(Records drawn from a dataset)

···

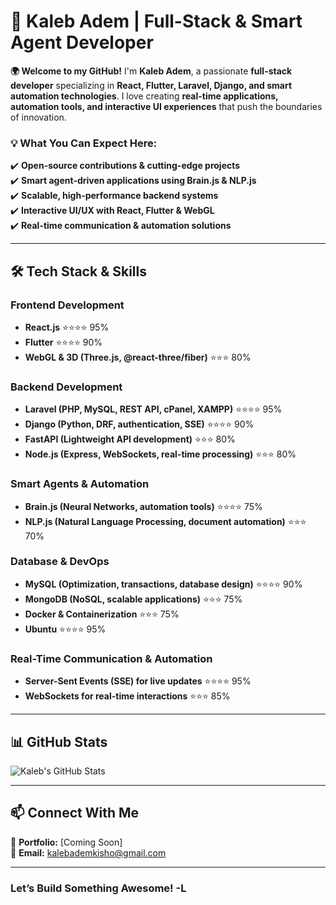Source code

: # 🚀 **Kaleb Adem | Full-Stack & Smart Agent Developer**  

**🌍 Welcome to my GitHub!** I'm **Kaleb Adem**, a passionate **full-stack developer** specializing in **React, Flutter, Laravel, Django, and smart automation technologies**. I love creating **real-time applications, automation tools, and interactive UI experiences** that push the boundaries of innovation.  

### **💡 What You Can Expect Here:**  
✔️ **Open-source contributions & cutting-edge projects**  
✔️ **Smart agent-driven applications using Brain.js & NLP.js**  
✔️ **Scalable, high-performance backend systems**  
✔️ **Interactive UI/UX with React, Flutter & WebGL**  
✔️ **Real-time communication & automation solutions**  

---

## **🛠️ Tech Stack & Skills**  

### **Frontend Development**  
- **React.js** ⭐⭐⭐⭐ 95%  
- **Flutter** ⭐⭐⭐⭐ 90%  
- **WebGL & 3D (Three.js, @react-three/fiber)** ⭐⭐⭐ 80%  

### **Backend Development**  
- **Laravel (PHP, MySQL, REST API, cPanel, XAMPP)** ⭐⭐⭐⭐ 95%  
- **Django (Python, DRF, authentication, SSE)** ⭐⭐⭐⭐ 90%  
- **FastAPI (Lightweight API development)** ⭐⭐⭐ 80%  
- **Node.js (Express, WebSockets, real-time processing)** ⭐⭐⭐ 80%  

### **Smart Agents & Automation**  
- **Brain.js (Neural Networks, automation tools)** ⭐⭐⭐⭐ 75%  
- **NLP.js (Natural Language Processing, document automation)** ⭐⭐⭐ 70%  

### **Database & DevOps**  
- **MySQL (Optimization, transactions, database design)** ⭐⭐⭐⭐ 90%  
- **MongoDB (NoSQL, scalable applications)** ⭐⭐⭐ 75%  
- **Docker & Containerization** ⭐⭐⭐ 75%  
- **Ubuntu** ⭐⭐⭐⭐ 95%  

### **Real-Time Communication & Automation**  
- **Server-Sent Events (SSE) for live updates** ⭐⭐⭐⭐ 95%  
- **WebSockets for real-time interactions** ⭐⭐⭐ 85%  

---

## **📊 GitHub Stats**  

![Kaleb's GitHub Stats](https://github-readme-stats.vercel.app/api?username=incalacode&show_icons=true&theme=radical)  

---

## **📫 Connect With Me**  
🔗 **Portfolio:** [Coming Soon]  
📧 **Email:** kalebademkisho@gmail.com  

---

###  Let’s Build Something Awesome!  -L
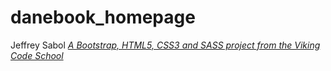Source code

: # danebook_homepage
Jeffrey Sabol
*[A Bootstrap, HTML5, CSS3 and SASS project from the Viking Code School](http://www.vikingcodeschool.com)*
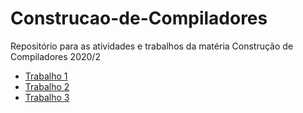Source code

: # Construcao-de-Compiladores
Repositório para as atividades e trabalhos da matéria Construção de Compiladores 2020/2

- [Trabalho 1](https://github.com/Caotichazard/Construcao-de-Compiladores/tree/main/Trabalho-1)
- [Trabalho 2](https://github.com/Caotichazard/Construcao-de-Compiladores/tree/main/Trabalho-2)
- [Trabalho 3](https://github.com/Caotichazard/Construcao-de-Compiladores/tree/main/Trabalho-3)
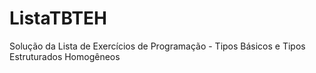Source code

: # ListaTBTEH

Solução da Lista de Exercícios de Programação - Tipos Básicos e Tipos Estruturados Homogêneos
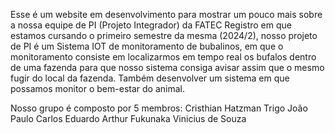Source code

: Esse é um website em desenvolvimento para mostrar um pouco mais sobre a nossa equipe de PI (Projeto Integrador) da FATEC Registro em que estamos cursando o primeiro semestre da mesma (2024/2), 
nosso projeto de PI é um Sistema IOT de monitoramento de bubalinos, em que o monitoramento consiste em localizarmos em tempo real os bufalos dentro de uma fazenda para que nosso sistema consiga avisar assim que o mesmo fugir do local da fazenda. 
Também desenvolver um sistema em que possamos monitor o bem-estar do animal.

Nosso grupo é composto por 5 membros: 
Cristhian Hatzman Trigo
João Paulo
Carlos Eduardo
Arthur Fukunaka
Vinicius de Souza
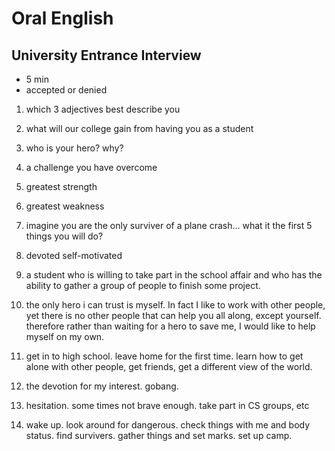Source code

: # Oral English

## University Entrance Interview

* 5 min
* accepted or denied

1. which 3 adjectives best describe you
1. what will our college gain from having you as a student
1. who is your hero? why?
1. a challenge you have overcome
1. greatest strength
1. greatest weakness
1. imagine you are the only surviver of a plane crash... what it the first 5 things you will do?


1. devoted self-motivated 
1. a student who is willing to take part in the school affair and who has the ability to gather a group of people to finish some project.
1. the only hero i can trust is myself. In fact I like to work with other people, yet there is no other people that can help you all along, except yourself. therefore rather than waiting for a hero to save me, I would like to help myself on my own.  
1. get in to high school. leave home for the first time. learn how to get alone with other people, get friends, get a different view of the world.
1. the devotion for my interest. gobang.
1. hesitation. some times not brave enough. take part in CS groups, etc
1. wake up. look around for dangerous. check things with me and body status. find survivers. gather things and set marks. set up camp.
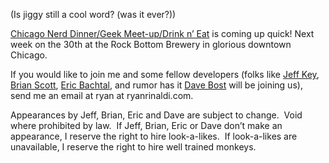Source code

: (Is jiggy still a cool word? (was it ever?))

[Chicago Nerd Dinner/Geek Meet-up/Drink n’
Eat](http://nerddinner.com/blogs/chicago/archive/2005/08/24/7027.aspx)
is coming up quick! Next week on the 30th at the Rock Bottom Brewery in
glorious downtown Chicago.

If you would like to join me and some fellow developers (folks like
[Jeff Key](http://weblogs.asp.net/jkey/), [Brian Scott](/brian/), [Eric
Bachtal](http://ewbi.blogs.com/develops/), and rumor has it [Dave
Bost](http://www.davebost.com/blog/default.aspx) will be joining us),
send me an email at ryan at ryanrinaldi.com.

Appearances by Jeff, Brian, Eric and Dave are subject to change.  Void
where prohibited by law.  If Jeff, Brian, Eric or Dave don’t make an
appearance, I reserve the right to hire look-a-likes.  If look-a-likes
are unavailable, I reserve the right to hire well trained monkeys.
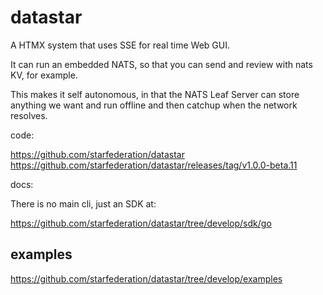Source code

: # datastar

A HTMX system that uses SSE for real time Web GUI.

It can run an embedded NATS, so that you can send and review with nats KV, for example.

This makes it self autonomous, in that the NATS Leaf Server can store anything we want and run offline and then catchup when the network resolves.


code:

https://github.com/starfederation/datastar
https://github.com/starfederation/datastar/releases/tag/v1.0.0-beta.11

docs:

There is no main cli, just an SDK at: 

https://github.com/starfederation/datastar/tree/develop/sdk/go

## examples

https://github.com/starfederation/datastar/tree/develop/examples




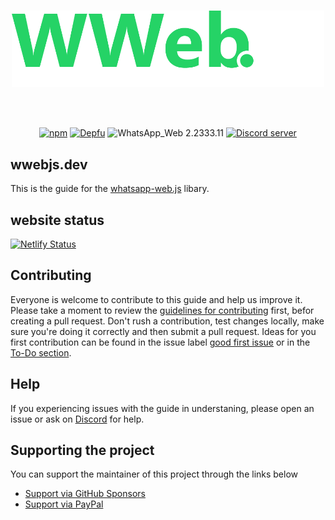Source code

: <div align="center">
    <br />
    <p>
        <a href="https://wwebjs.dev"><img src="src/.vuepress/public/images/banner_logo.png" title="wwebjs.dev Guide" alt="wwebjs.dev Guide" width="500" /></a>
    </p>
    <br />
    <br />
    <p>
		<a href="https://www.npmjs.com/package/whatsapp-web.js"><img src="https://img.shields.io/npm/v/whatsapp-web.js.svg" alt="npm" /></a>
        <a href="https://depfu.com/github/pedroslopez/whatsapp-web.js?project_id=9765"><img src="https://badges.depfu.com/badges/4a65a0de96ece65fdf39e294e0c8dcba/overview.svg" alt="Depfu" /></a>
        <img src="https://img.shields.io/badge/WhatsApp_Web-2.2333.11-brightgreen.svg" alt="WhatsApp_Web 2.2333.11" />
        <a href="https://discord.gg/H7DqQs4"><img src="https://img.shields.io/discord/698610475432411196.svg?logo=discord" alt="Discord server" /></a>
	</p>
</div>

## wwebjs.dev

This is the guide for the [whatsapp-web.js](https://github.com/pedroslopez/whatsapp-web.js) libary.

## website status

[![Netlify Status](https://api.netlify.com/api/v1/badges/d626778e-5786-4a34-a07d-69eda65c2430/deploy-status)](https://app.netlify.com/sites/wwebjs/deploys)

## Contributing

Everyone is welcome to contribute to this guide and help us improve it. Please take a moment to review the [guidelines for contributing][contributing] first, befor creating a pull request. Don't rush a contribution, test changes locally, make sure you're doing it correctly and then submit a pull request. Ideas for you first contribution can be found in the issue label [good first issue][good-first-issue] or in the [To-Do section][todo].

## Help

If you experiencing issues with the guide in understaning, please open an issue or ask on [Discord](https://discord.gg/H7DqQs4) for help.

## Supporting the project

You can support the maintainer of this project through the links below

- [Support via GitHub Sponsors](https://github.com/sponsors/pedroslopez)
- [Support via PayPal](https://www.paypal.me/psla/)

[contributing]: https://github.com/wwebjs/wwebjs.dev/tree/candy/.github/CONTRIBUTING.md
[good-first-issue]: https://github.com/wwebjs/wwebjs.dev/contribute
[todo]: https://github.com/wwebjs/wwebjs.dev/projects/1
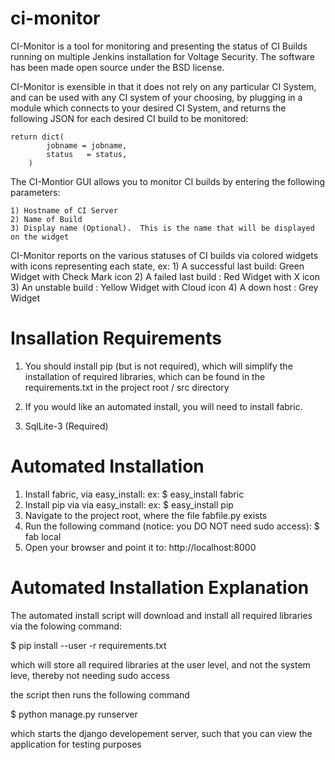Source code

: ci-monitor
==========

CI-Monitor is a tool for monitoring and presenting the status of CI Builds running on multiple Jenkins installation for Voltage Security.  The software has been made open source under the BSD license.

CI-Monitor is exensible in that it does not rely on any particular CI System, and can be used with any CI system of your choosing, by plugging in a module which connects to your desired CI System, and returns the following JSON for each desired CI build to be monitored:

    return dict(
            jobname = jobname,
            status   = status,
        )

The CI-Montior GUI allows you to monitor CI builds by entering the following parameters:

    1) Hostname of CI Server
    2) Name of Build
    3) Display name (Optional).  This is the name that will be displayed on the widget

CI-Monitor reports on the various statuses of CI builds via colored widgets with icons representing each state, ex:
    1) A successful last build: Green Widget with Check Mark icon
    2) A failed last build    : Red Widget with X icon
    3) An unstable build      : Yellow Widget with Cloud icon
    4) A down host            : Grey Widget

Insallation Requirements
========================

1) You should install pip (but is not required), which will simplify the installation of required libraries, which can be found in the requirements.txt in the project root / src directory

2) If you would like an automated install, you will need to install fabric.

3) SqlLite-3 (Required)

Automated Installation
======================

1) Install fabric, via easy_install: ex: $ easy_install fabric
2) Install pip via via easy_install: ex: $ easy_install pip
3) Navigate to the project root, where the file fabfile.py exists
4) Run the following command (notice: you DO NOT need sudo access): $ fab local
5) Open your browser and point it to: http://localhost:8000

Automated Installation Explanation
==================================

The automated install script will download and install all required libraries via the folowing command:

$ pip install --user -r requirements.txt

which will store all required libraries at the user level, and not the system leve, thereby not needing sudo access

the script then runs the following command

$ python manage.py runserver

which starts the django developement server, such that you can view the application for testing purposes

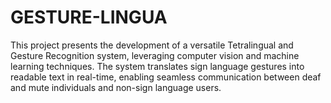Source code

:# GESTURE-LINGUA
This project presents the development of a versatile Tetralingual and Gesture Recognition system, leveraging computer vision and machine learning techniques. The system translates sign language gestures into readable text in real-time, enabling seamless communication between deaf and mute individuals and non-sign language users.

···

» **PROBLEM TO WORK ON**: Pictures stay out. Print the lines of the records above exactly, from the first through the one with "- **Brain.js (Neural".

» **SOLUTION FOR THIS TASK**:
Source code

: # 🚀 **Kaleb Adem | Full-Stack & Smart Agent Developer**  

**🌍 Welcome to my GitHub!** I'm **Kaleb Adem**, a passionate **full-stack developer** specializing in **React, Flutter, Laravel, Django, and smart automation technologies**. I love creating **real-time applications, automation tools, and interactive UI experiences** that push the boundaries of innovation.  

### **💡 What You Can Expect Here:**  
✔️ **Open-source contributions & cutting-edge projects**  
✔️ **Smart agent-driven applications using Brain.js & NLP.js**  
✔️ **Scalable, high-performance backend systems**  
✔️ **Interactive UI/UX with React, Flutter & WebGL**  
✔️ **Real-time communication & automation solutions**  

---

## **🛠️ Tech Stack & Skills**  

### **Frontend Development**  
- **React.js** ⭐⭐⭐⭐ 95%  
- **Flutter** ⭐⭐⭐⭐ 90%  
- **WebGL & 3D (Three.js, @react-three/fiber)** ⭐⭐⭐ 80%  

### **Backend Development**  
- **Laravel (PHP, MySQL, REST API, cPanel, XAMPP)** ⭐⭐⭐⭐ 95%  
- **Django (Python, DRF, authentication, SSE)** ⭐⭐⭐⭐ 90%  
- **FastAPI (Lightweight API development)** ⭐⭐⭐ 80%  
- **Node.js (Express, WebSockets, real-time processing)** ⭐⭐⭐ 80%  

### **Smart Agents & Automation**  
- **Brain.js (Neural Networks, automation tools)** ⭐⭐⭐⭐ 75%  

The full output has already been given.